[Extracted material — start]
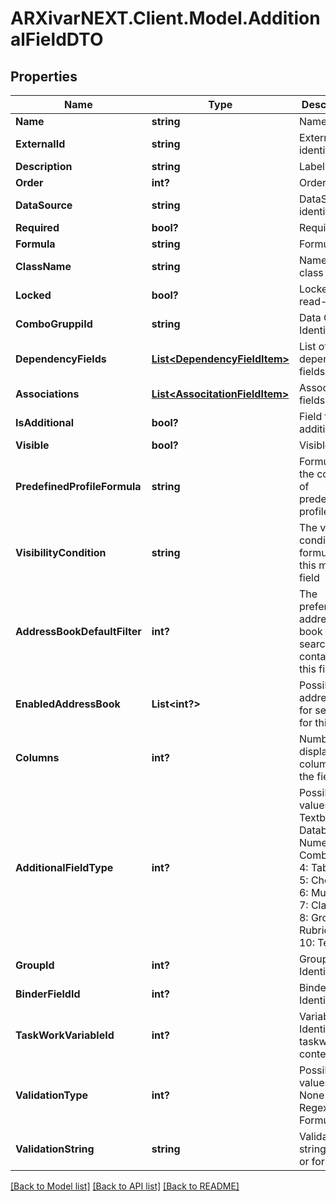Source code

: # ARXivarNEXT.Client.Model.AdditionalFieldDTO
## Properties

Name | Type | Description | Notes
------------ | ------------- | ------------- | -------------
**Name** | **string** | Name | [optional] 
**ExternalId** | **string** | External identifier | [optional] 
**Description** | **string** | Label | [optional] 
**Order** | **int?** | Order | [optional] 
**DataSource** | **string** | DataSource identifier | [optional] 
**Required** | **bool?** | Required | [optional] 
**Formula** | **string** | Formula | [optional] 
**ClassName** | **string** | Name of class | 
**Locked** | **bool?** | Locked in read-only | [optional] 
**ComboGruppiId** | **string** | Data Group Identifier | [optional] 
**DependencyFields** | [**List&lt;DependencyFieldItem&gt;**](DependencyFieldItem.md) | List of dependent fields | [optional] 
**Associations** | [**List&lt;AssocitationFieldItem&gt;**](AssocitationFieldItem.md) | Associated fields | [optional] 
**IsAdditional** | **bool?** | Field type additional | [optional] 
**Visible** | **bool?** | Visible | [optional] 
**PredefinedProfileFormula** | **string** | Formula in the context of predefined profile | [optional] 
**VisibilityCondition** | **string** | The visibility condition formula for this mask field | [optional] 
**AddressBookDefaultFilter** | **int?** | The preferred address book for search contacts for this field | [optional] 
**EnabledAddressBook** | **List&lt;int?&gt;** | Possible addressbook for selection for this field | [optional] 
**Columns** | **int?** | Number of display columns for the field | [optional] 
**AdditionalFieldType** | **int?** | Possible values:  0: Textbox  1: Databox  2: Numeric  3: Combobox  4: TableBox  5: Checkbox  6: MultiValue  7: ClasseBox  8: Group  9: RubricaBox  10: TextArea  | [optional] 
**GroupId** | **int?** | Group Identifier | [optional] 
**BinderFieldId** | **int?** | Binder Field Identifier | [optional] 
**TaskWorkVariableId** | **int?** | Variable Identifier in taskword context | [optional] 
**ValidationType** | **int?** | Possible values:  0: None  1: Regex  2: Formula  | [optional] 
**ValidationString** | **string** | Validation string (regex or formula) | [optional] 

[[Back to Model list]](../README.md#documentation-for-models) [[Back to API list]](../README.md#documentation-for-api-endpoints) [[Back to README]](../README.md)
[Extracted material — finish]
§ Your objective
Take the records above and return, word for word, only the lines that fall from the line with "DataSource identifier | [optional]" to the line with "formula) | [optional]", both of them included.

§ Output of the exercise
**DataSource** | **string** | DataSource identifier | [optional] 
**Required** | **bool?** | Required | [optional] 
**Formula** | **string** | Formula | [optional] 
**ClassName** | **string** | Name of class | 
**Locked** | **bool?** | Locked in read-only | [optional] 
**ComboGruppiId** | **string** | Data Group Identifier | [optional] 
**DependencyFields** | [**List&lt;DependencyFieldItem&gt;**](DependencyFieldItem.md) | List of dependent fields | [optional] 
**Associations** | [**List&lt;AssocitationFieldItem&gt;**](AssocitationFieldItem.md) | Associated fields | [optional] 
**IsAdditional** | **bool?** | Field type additional | [optional] 
**Visible** | **bool?** | Visible | [optional] 
**PredefinedProfileFormula** | **string** | Formula in the context of predefined profile | [optional] 
**VisibilityCondition** | **string** | The visibility condition formula for this mask field | [optional] 
**AddressBookDefaultFilter** | **int?** | The preferred address book for search contacts for this field | [optional] 
**EnabledAddressBook** | **List&lt;int?&gt;** | Possible addressbook for selection for this field | [optional] 
**Columns** | **int?** | Number of display columns for the field | [optional] 
**AdditionalFieldType** | **int?** | Possible values:  0: Textbox  1: Databox  2: Numeric  3: Combobox  4: TableBox  5: Checkbox  6: MultiValue  7: ClasseBox  8: Group  9: RubricaBox  10: TextArea  | [optional] 
**GroupId** | **int?** | Group Identifier | [optional] 
**BinderFieldId** | **int?** | Binder Field Identifier | [optional] 
**TaskWorkVariableId** | **int?** | Variable Identifier in taskword context | [optional] 
**ValidationType** | **int?** | Possible values:  0: None  1: Regex  2: Formula  | [optional] 
**ValidationString** | **string** | Validation string (regex or formula) | [optional] 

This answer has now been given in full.